To which the answer was this time, with a smile, in briefest Italian. "Che!" The dealer waived the question—he practically disposed of it by turning straightway toward a receptacle to which he had not yet resorted and from which, after unlocking it, he extracted a square box, of some twenty inches in height, covered with worn-looking leather. He placed the box on the counter, pushed back a pair of small hooks, lifted the lid and removed from its nest a drinking-vessel larger than a common cup, yet not of exorbitant size, and formed, to appearance, either of old fine gold or of some material once richly gilt. He handled it with tenderness, with ceremony, making a place for it on a small satin mat. "My Golden Bowl," he observed—and it sounded, on his lips, as if it said everything. He left the important object—for as "important" it did somehow present itself—to produce its certain effect. Simple, but singularly elegant, it stood on a circular foot, a short pedestal with a slightly spreading base, and, though not of signal depth, justified its title by the charm of its shape as well as by the tone of its surface. It might have been a large goblet diminished, to the enhancement of its happy curve, by half its original height. As formed of solid gold it was impressive; it seemed indeed to warn off the prudent admirer. Charlotte, with care, immediately took it up, while the Prince, who had after a minute shifted his position again, regarded it from a distance.
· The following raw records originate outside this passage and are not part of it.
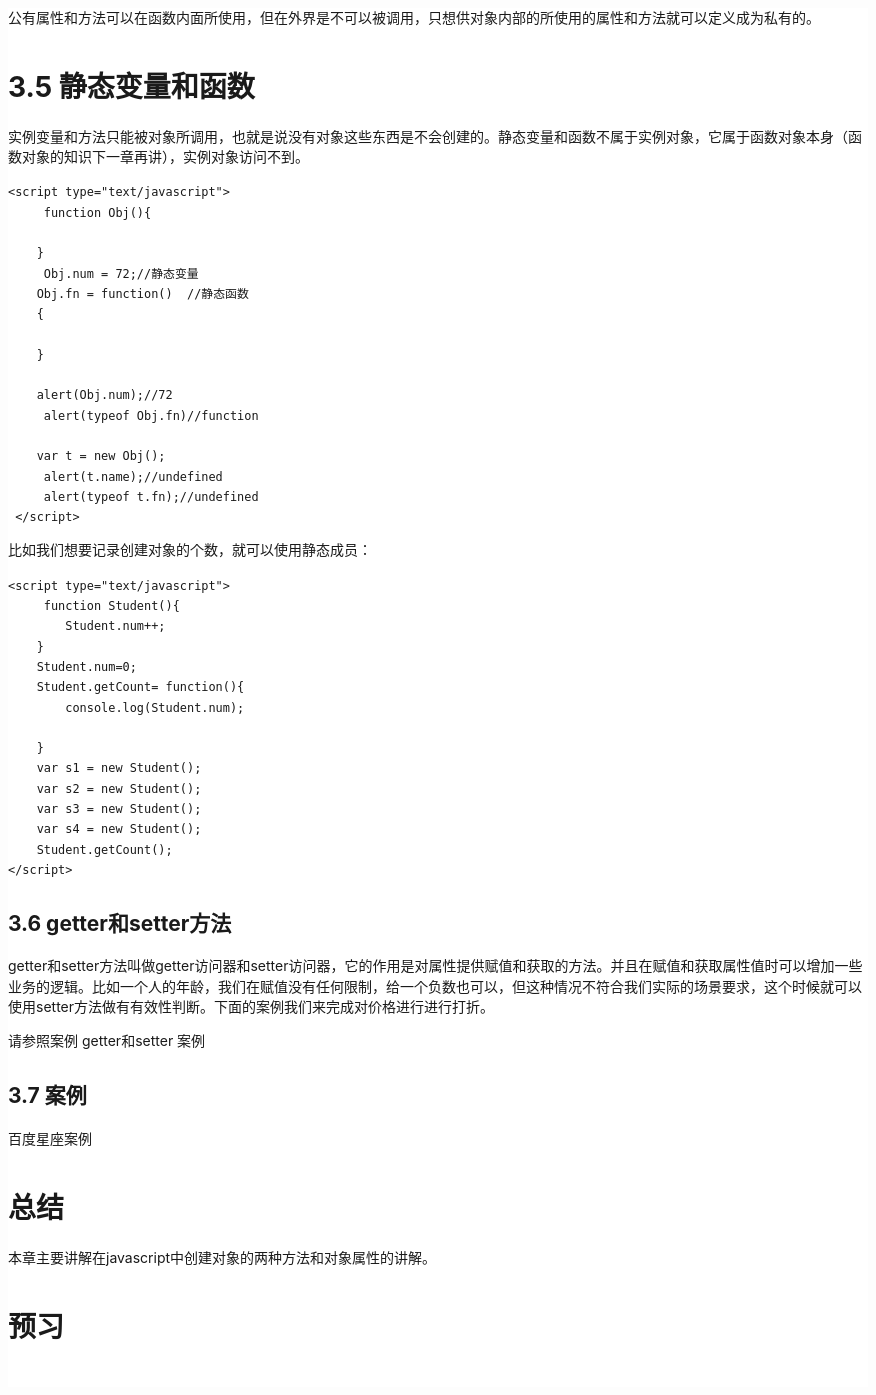 
公有属性和方法可以在函数内面所使用，但在外界是不可以被调用，只想供对象内部的所使用的属性和方法就可以定义成为私有的。  

# 3.5 静态变量和函数 #

实例变量和方法只能被对象所调用，也就是说没有对象这些东西是不会创建的。静态变量和函数不属于实例对象，它属于函数对象本身（函数对象的知识下一章再讲），实例对象访问不到。  

	<script type="text/javascript">
	     function Obj(){
	
	    }
	     Obj.num = 72;//静态变量
	    Obj.fn = function()  //静态函数
	    {
	
	    } 
	
	    alert(Obj.num);//72
	     alert(typeof Obj.fn)//function
	
	    var t = new Obj();
	     alert(t.name);//undefined
	     alert(typeof t.fn);//undefined
	 </script>

比如我们想要记录创建对象的个数，就可以使用静态成员：  

	<script type="text/javascript">
	     function Student(){
			Student.num++;
	    }
	    Student.num=0;
	    Student.getCount= function(){
	    	console.log(Student.num);
	
	    }
	    var s1 = new Student();
	    var s2 = new Student();
	    var s3 = new Student();
	    var s4 = new Student();
	    Student.getCount();
	</script>

## 3.6 getter和setter方法 ##

getter和setter方法叫做getter访问器和setter访问器，它的作用是对属性提供赋值和获取的方法。并且在赋值和获取属性值时可以增加一些业务的逻辑。比如一个人的年龄，我们在赋值没有任何限制，给一个负数也可以，但这种情况不符合我们实际的场景要求，这个时候就可以使用setter方法做有有效性判断。下面的案例我们来完成对价格进行进行打折。

请参照案例 getter和setter 案例


## 3.7 案例 ##
   百度星座案例
# 总结 #
   本章主要讲解在javascript中创建对象的两种方法和对象属性的讲解。
# 预习 #
　　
It was heavier than Charlotte had thought. "Gold, really gold?" she asked of their companion.
He hesitated. "Look a little, and perhaps you'll make out."
She looked, holding it up in both her fine hands, turning it to the light. "It may be cheap for what it is, but it will be dear, I'm afraid, for me."
"Well," said the man, "I can part with it for less than its value. I got it, you see, for less."